==== Data provided ====

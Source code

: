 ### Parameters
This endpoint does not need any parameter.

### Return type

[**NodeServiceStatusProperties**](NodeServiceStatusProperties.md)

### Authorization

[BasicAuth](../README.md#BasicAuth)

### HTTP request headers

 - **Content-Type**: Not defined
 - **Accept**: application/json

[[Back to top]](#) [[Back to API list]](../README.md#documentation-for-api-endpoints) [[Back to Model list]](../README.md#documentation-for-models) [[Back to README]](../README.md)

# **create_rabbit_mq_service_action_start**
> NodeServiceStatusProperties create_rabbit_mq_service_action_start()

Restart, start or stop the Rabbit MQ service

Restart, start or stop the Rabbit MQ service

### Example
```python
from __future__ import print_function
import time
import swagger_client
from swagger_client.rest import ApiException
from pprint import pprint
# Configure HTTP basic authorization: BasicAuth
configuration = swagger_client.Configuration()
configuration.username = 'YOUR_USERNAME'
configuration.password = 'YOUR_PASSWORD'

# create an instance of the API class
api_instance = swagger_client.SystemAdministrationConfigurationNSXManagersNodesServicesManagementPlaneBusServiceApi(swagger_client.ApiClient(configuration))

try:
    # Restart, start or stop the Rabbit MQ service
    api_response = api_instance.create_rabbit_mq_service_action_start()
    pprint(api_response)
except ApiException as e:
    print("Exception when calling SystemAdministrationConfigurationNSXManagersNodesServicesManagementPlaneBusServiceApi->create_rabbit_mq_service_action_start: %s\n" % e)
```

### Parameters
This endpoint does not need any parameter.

====

Task statement: The records above must be retyped in full. Keep each one exactly as it is.

Task output:
Source code

: ### Parameters
This endpoint does not need any parameter.

### Return type

[**NodeServiceStatusProperties**](NodeServiceStatusProperties.md)

### Authorization

[BasicAuth](../README.md#BasicAuth)

### HTTP request headers

 - **Content-Type**: Not defined
 - **Accept**: application/json

[[Back to top]](#) [[Back to API list]](../README.md#documentation-for-api-endpoints) [[Back to Model list]](../README.md#documentation-for-models) [[Back to README]](../README.md)

# **create_rabbit_mq_service_action_start**
> NodeServiceStatusProperties create_rabbit_mq_service_action_start()

Restart, start or stop the Rabbit MQ service

Restart, start or stop the Rabbit MQ service

### Example
```python
from __future__ import print_function
import time
import swagger_client
from swagger_client.rest import ApiException
from pprint import pprint
# Configure HTTP basic authorization: BasicAuth
configuration = swagger_client.Configuration()
configuration.username = 'YOUR_USERNAME'
configuration.password = 'YOUR_PASSWORD'

# create an instance of the API class
api_instance = swagger_client.SystemAdministrationConfigurationNSXManagersNodesServicesManagementPlaneBusServiceApi(swagger_client.ApiClient(configuration))

try:
    # Restart, start or stop the Rabbit MQ service
    api_response = api_instance.create_rabbit_mq_service_action_start()
    pprint(api_response)
except ApiException as e:
    print("Exception when calling SystemAdministrationConfigurationNSXManagersNodesServicesManagementPlaneBusServiceApi->create_rabbit_mq_service_action_start: %s\n" % e)
```

### Parameters
This endpoint does not need any parameter.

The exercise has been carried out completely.